――昨今の声優人気に伴い、気がつけば声優専門誌も定期・不定期を合わせて10誌以上が刊行されている。そんな“声優誌 群雄割拠”の時代にあって、各誌はどのような記事・企画をとりあげているのだろうか? 主要な声優誌を中心に、目玉記事や気になる企画などを紹介しつつ、各誌の特徴を分析していく――
■「Pick-up Voice」2015年5月号
「Pick-up Voice」2015年5月号
出版社…音楽専科社
発売日…3月26日(毎月26日発売)
価格……1139円+税
創刊……2007年
「Pick-up Voice」5月号の表紙&巻頭大特集は、1stアルバム「Strawberry JAM」をリリースした小倉唯。
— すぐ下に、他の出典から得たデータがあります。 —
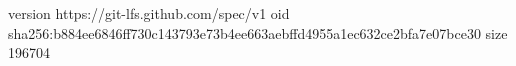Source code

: version https://git-lfs.github.com/spec/v1
oid sha256:b884ee6846ff730c143793e73b4ee663aebffd4955a1ec632ce2bfa7e07bce30
size 196704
アルバム名に合わせ、スイーツの小物をふんだんに用いたグラビアが、彼女の雰囲気とよくマッチしている。
ほかにも、田村ゆかり、宮野真守、茅原実里、高橋直純……など、同誌にはお馴染みのラインナップとなったが、今月号で最も気になったのは広告ページである。
同誌58ページに、6人組女性声優ユニットの広告があったのだが、その名も「声優連盟うたうたい」。聞き慣れないユニットだなぁ……と思い、調べてみると、所属事務所はスペルバウンド──2013年に倒産した声優事務所ラムズの鹿志村聡氏が、新たに起ち上げた事務所である。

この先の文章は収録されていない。